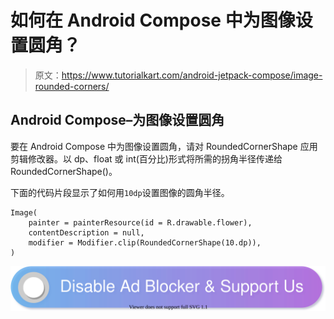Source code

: # 如何在 Android Compose 中为图像设置圆角？

> 原文：<https://www.tutorialkart.com/android-jetpack-compose/image-rounded-corners/>

## Android Compose–为图像设置圆角

要在 Android Compose 中为图像设置圆角，请对 RoundedCornerShape 应用剪辑修改器。以 dp、float 或 int(百分比)形式将所需的拐角半径传递给 RoundedCornerShape()。

下面的代码片段显示了如何用`10dp`设置图像的圆角半径。

```
Image(
	painter = painterResource(id = R.drawable.flower),
	contentDescription = null,
	modifier = Modifier.clip(RoundedCornerShape(10.dp)),
)
```

[![](img/925da31b32d6bc3827932f6c8afb11bb.png)](https://www.tutorialkart.com/)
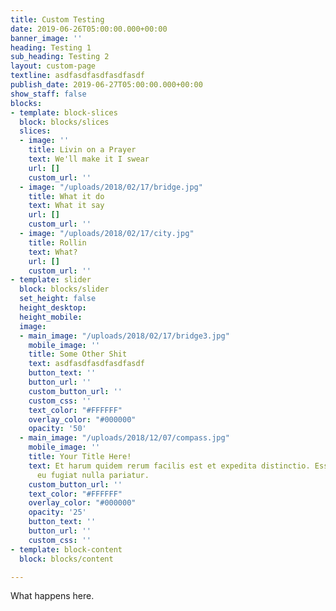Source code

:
 ```yaml
---
title: Custom Testing
date: 2019-06-26T05:00:00.000+00:00
banner_image: ''
heading: Testing 1
sub_heading: Testing 2
layout: custom-page
textline: asdfasdfasdfasdfasdf
publish_date: 2019-06-27T05:00:00.000+00:00
show_staff: false
blocks:
- template: block-slices
  block: blocks/slices
  slices:
  - image: ''
    title: Livin on a Prayer
    text: We'll make it I swear
    url: []
    custom_url: ''
  - image: "/uploads/2018/02/17/bridge.jpg"
    title: What it do
    text: What it say
    url: []
    custom_url: ''
  - image: "/uploads/2018/02/17/city.jpg"
    title: Rollin
    text: What?
    url: []
    custom_url: ''
- template: slider
  block: blocks/slider
  set_height: false
  height_desktop: 
  height_mobile: 
  image:
  - main_image: "/uploads/2018/02/17/bridge3.jpg"
    mobile_image: ''
    title: Some Other Shit
    text: asdfasdfasdfasdfasdf
    button_text: ''
    button_url: ''
    custom_button_url: ''
    custom_css: ''
    text_color: "#FFFFFF"
    overlay_color: "#000000"
    opacity: '50'
  - main_image: "/uploads/2018/12/07/compass.jpg"
    mobile_image: ''
    title: Your Title Here!
    text: Et harum quidem rerum facilis est et expedita distinctio. Esse cillum dolore
      eu fugiat nulla pariatur.
    custom_button_url: ''
    text_color: "#FFFFFF"
    overlay_color: "#000000"
    opacity: '25'
    button_text: ''
    button_url: ''
    custom_css: ''
- template: block-content
  block: blocks/content

---
```

What happens here.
—————
**What the task asks**
Each line of the data that includes "template" should be copied.

**Result of this task**
- template: block-slices
- template: slider
- template: block-content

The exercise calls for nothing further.